Problem description:
Each line below that holds the string "messages" counts once; report the total and nothing else.

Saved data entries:

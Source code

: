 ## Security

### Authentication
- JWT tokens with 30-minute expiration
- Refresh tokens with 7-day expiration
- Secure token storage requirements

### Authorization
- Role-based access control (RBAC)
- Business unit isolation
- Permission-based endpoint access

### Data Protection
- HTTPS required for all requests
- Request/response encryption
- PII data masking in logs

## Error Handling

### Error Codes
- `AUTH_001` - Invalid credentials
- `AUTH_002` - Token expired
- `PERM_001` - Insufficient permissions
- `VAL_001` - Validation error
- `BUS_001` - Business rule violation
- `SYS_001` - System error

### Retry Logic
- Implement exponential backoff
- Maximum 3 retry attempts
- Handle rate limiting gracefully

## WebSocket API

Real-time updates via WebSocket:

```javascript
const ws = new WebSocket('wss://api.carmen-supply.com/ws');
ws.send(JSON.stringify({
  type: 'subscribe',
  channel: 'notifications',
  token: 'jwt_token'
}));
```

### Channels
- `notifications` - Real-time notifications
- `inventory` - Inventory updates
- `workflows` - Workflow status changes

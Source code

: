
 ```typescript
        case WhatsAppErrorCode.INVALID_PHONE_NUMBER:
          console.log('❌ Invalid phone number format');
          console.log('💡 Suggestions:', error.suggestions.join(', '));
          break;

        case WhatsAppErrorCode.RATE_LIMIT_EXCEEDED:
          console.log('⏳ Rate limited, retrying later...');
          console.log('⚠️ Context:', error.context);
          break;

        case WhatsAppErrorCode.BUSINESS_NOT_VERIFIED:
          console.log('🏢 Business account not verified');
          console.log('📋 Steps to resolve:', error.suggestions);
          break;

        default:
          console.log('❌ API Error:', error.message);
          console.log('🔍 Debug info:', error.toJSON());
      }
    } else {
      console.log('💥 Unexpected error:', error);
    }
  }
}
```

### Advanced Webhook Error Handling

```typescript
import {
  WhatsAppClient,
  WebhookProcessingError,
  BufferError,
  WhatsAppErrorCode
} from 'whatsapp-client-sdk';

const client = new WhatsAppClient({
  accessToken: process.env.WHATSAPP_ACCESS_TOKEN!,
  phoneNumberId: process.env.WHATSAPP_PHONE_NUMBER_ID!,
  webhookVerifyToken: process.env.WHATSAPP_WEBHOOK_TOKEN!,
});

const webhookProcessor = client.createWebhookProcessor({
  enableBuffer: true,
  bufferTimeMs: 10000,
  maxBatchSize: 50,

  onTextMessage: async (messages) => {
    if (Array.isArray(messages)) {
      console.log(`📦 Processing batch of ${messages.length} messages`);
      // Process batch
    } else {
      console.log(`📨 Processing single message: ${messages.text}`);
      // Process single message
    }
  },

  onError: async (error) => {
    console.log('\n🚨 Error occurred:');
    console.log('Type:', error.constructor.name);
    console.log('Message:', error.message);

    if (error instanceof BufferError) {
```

Written answer:
4